Dir-se-ia que só por cortesia o explorador acedera ao convite do comandante, para ir assistir à execução de um soldado condenado por indisciplina e afronta a um superior. Nessa colónia, o interesse por tal operação era, aliás, reduzido. Não se via no vale, uma bacia de areia profunda e envolvida por encostas nuas, para além do oficial e do explorador, senão o condenado, um homem estúpido com uma boca enorme, uma cabeça suja com os cabelos imundos, e um soldado carregando uma pesada corrente de onde prendiam os pés, os tornozelos e o pescoço do forçado. Outras correntes ligavam-nas uma às outras. Contudo, o condenado tinha um ar tão caninamente resignado que dava a impressão de que o poderiam deixar correr em liberdade pelas encostas, para o fazer voltar, à hora da execução, com um simples assobio.
O viajante não sentia pela máquina nenhum interesse real; com um olhar ausente, andava de um lado para o outro, por trás do condenado, enquanto o oficial tratava dos últimos preparativos, ora rastejando sob o aparelho cuja base repousava num fosso, ora trepando a uma escada para controlar o funcionamento das partes superiores. Tratava-se de trabalhos que poderiam ter sido deixados ao cuidado de um mecânico, mas o oficial executava-os com muito zelo, ou porque fosse um partidário particularmente fervoroso da máquina, ou porque, por outras razões, não podia confiá-los a mais ninguém. 

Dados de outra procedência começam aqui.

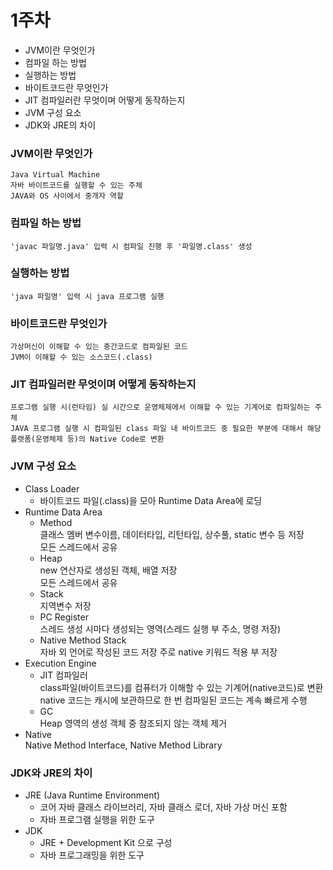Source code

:# 1주차
- JVM이란 무엇인가
- 컴파일 하는 방법
- 실행하는 방법
- 바이트코드란 무엇인가
- JIT 컴파일러란 무엇이며 어떻게 동작하는지
- JVM 구성 요소
- JDK와 JRE의 차이

### JVM이란 무엇인가
    Java Virtual Machine
    자바 바이트코드를 실행할 수 있는 주체
    JAVA와 OS 사이에서 중개자 역할
    
### 컴파일 하는 방법
    'javac 파일명.java' 입력 시 컴파일 진행 후 '파일명.class' 생성
    
### 실행하는 방법
    'java 파일명' 입력 시 java 프로그램 실행
    
### 바이트코드란 무엇인가
    가상머신이 이해할 수 있는 중간코드로 컴파일된 코드
    JVM이 이해할 수 있는 소스코드(.class)
    
### JIT 컴파일러란 무엇이며 어떻게 동작하는지
    프로그램 실행 시(런타임) 실 시간으로 운영체제에서 이해할 수 있는 기계어로 컴파일하는 주체
    JAVA 프로그램 실행 시 컴파일된 class 파일 내 바이트코드 중 필요한 부분에 대해서 해당 플랫폼(운영체제 등)의 Native Code로 변환
    
### JVM 구성 요소
* Class Loader   
  - 바이트코드 파일(.class)을 모아 Runtime Data Area에 로딩 
* Runtime Data Area   
  - Method   
    클래스 멤버 변수이름, 데이터타입, 리턴타입, 상수풀, static 변수 등 저장   
모든 스레드에서 공유
  - Heap   
    new 연산자로 생성된 객체, 배열 저장   
모든 스레드에서 공유
  - Stack   
    지역변수 저장
  - PC Register   
    스레드 생성 시마다 생성되는 영역(스레드 실행 부 주소, 명령 저장)
  - Native Method Stack   
    자바 외 언어로 작성된 코드 저장
    주로 native 키워드 적용 부 저장
* Execution Engine   
    - JIT 컴파일러   
    class파일(바이트코드)를 컴퓨터가 이해할 수 있는 기계어(native코드)로 변환
native 코드는 캐시에 보관하므로 한 번 컴파일된 코드는 계속 빠르게 수행
    - GC   
    Heap 영역의 생성 객체 중 참조되지 않는 객체 제거
* Native   
    Native Method Interface, Native Method Library


### JDK와 JRE의 차이
* JRE (Java Runtime Environment)   
  - 코어 자바 클래스 라이브러리, 자바 클래스 로더, 자바 가상 머신 포함   
  - 자바 프로그램 실행을 위한 도구
* JDK   
  - JRE + Development Kit 으로 구성   
  - 자바 프로그래밍을 위한 도구
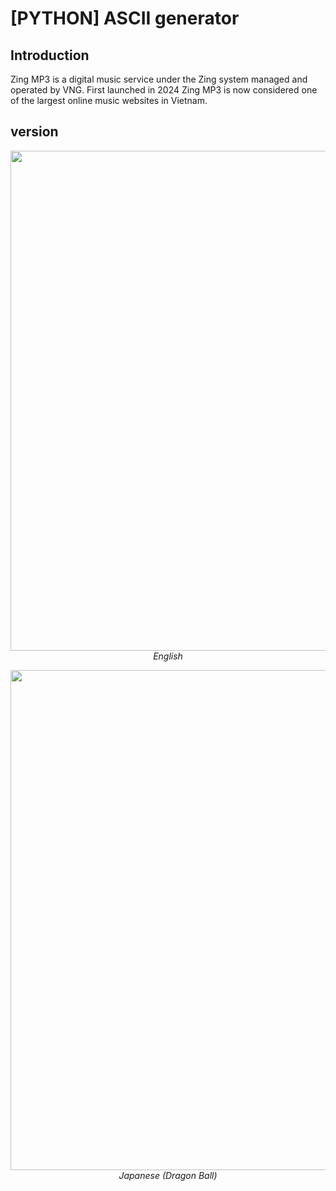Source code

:# [PYTHON] ASCII generator

## Introduction
Zing MP3 is a digital music service under the Zing system
managed and operated by VNG. First launched in 2024
Zing MP3 is now considered one of the largest online music websites in Vietnam.
## version 
<p align="center">
  <img src="/assets/img/backgroud/Ảnh chụp màn hình 2024-09-20 110306.png" width=800><br/>
  <i>English</i>
</p>

<p align="center">
  <img src="/assets//img/backgroud/Ảnh chụp màn hình 2024-09-20 110320.png" width=800><br/>
  <i>Japanese (Dragon Ball)</i>
</p>
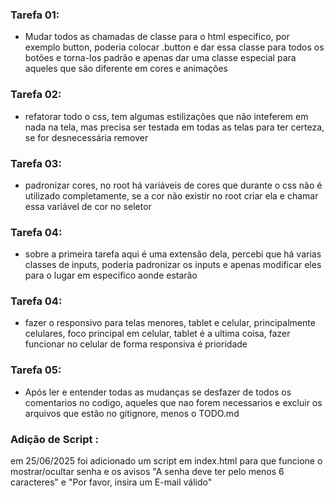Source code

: ### Tarefa 01:
- Mudar todos as chamadas de classe para o html especifico, por exemplo
button, poderia colocar .button e dar essa classe para todos os botões e torna-los padrão e apenas dar uma classe especial para aqueles que são diferente em cores e animações

### Tarefa 02:
- refatorar todo o css, tem algumas estilizações que não inteferem em nada na tela, mas precisa ser testada em todas as telas para ter certeza, se for desnecessária remover

### Tarefa 03:
- padronizar cores, no root há variáveis de cores que durante o css não é utilizado completamente, se a cor não existir no root criar ela e chamar essa variável de cor no seletor 

### Tarefa 04:
- sobre a primeira tarefa aqui é uma extensão dela, percebi que há varias classes de inputs, poderia padronizar os inputs e apenas modificar eles para o lugar em especifico aonde estarão 

### Tarefa 04:
- fazer o responsivo para telas menores, tablet e celular, principalmente celulares, foco principal em celular, tablet é a ultima coisa, fazer funcionar no celular de forma responsiva é prioridade

### Tarefa 05:
- Após ler e entender todas as mudanças se desfazer de todos os comentarios no codigo, aqueles que nao forem necessarios e excluir os arquivos que estão no gitignore, menos o TODO.md



### Adição de Script :
em 25/06/2025 foi adicionado um script em index.html para que funcione o mostrar/ocultar senha e os avisos "A senha deve ter pelo menos 6 caracteres" e "Por favor, insira um E-mail válido"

- Agora está tudo a postos, exclamou ele por fim, descendo da escada. 
Estava extraordinariamente cansado, abria a boca toda para respirar e tinha enfiado dois elegantes lenços de mulher entre a nuca e o colarinho. 
- Esses uniformes são demasiado pesados para os trópicos, disse o viajante, em vez de se informar acerca da máquina, como o oficial esperaria. 
- Sem dúvida, disse o oficial enquanto lavava as mãos manchadas de óleo e de gordura num balde colocado ali para esse efeito, mas simbolizam a pátria e nós não queremos perder a pátria. Veja-me só esta máquina, acrescentou, apontando-a enquanto enxugava as mãos numa toalha. Até há pouco era preciso servi-la, agora funciona sozinha. 
O viajante acenou afirmativamente e seguiu o oficial. Este, prevenindo-se contra qualquer contratempo, disse: 
- Podem surgir perturbações; hoje não as vai haver, espero, mas é preciso contar sempre com elas. O sistema deve poder funcionar doze horas seguidas; se surgirem algumas perturbações, serão mínimas e poderemos remediá-las imediatamente. Não deseja sentar-se? Perguntou finalmente, extraindo uma cadeira dum grande monte de cadeiras de verga e oferecendo-a ao viajante. 
Este não pôde recusar. Agora estava sentado à beira de um fosso ao qual deitou uma rápida olhadela. Não era muito profundo. Num dos lados a terra extraída tinha formado um talude, no outro erguia-se a máquina. 
- Não sei, disse o oficial, se o comandante já lhe explicou o mecanismo...

trd. Jorge de Lima Alves
(lido em 2008)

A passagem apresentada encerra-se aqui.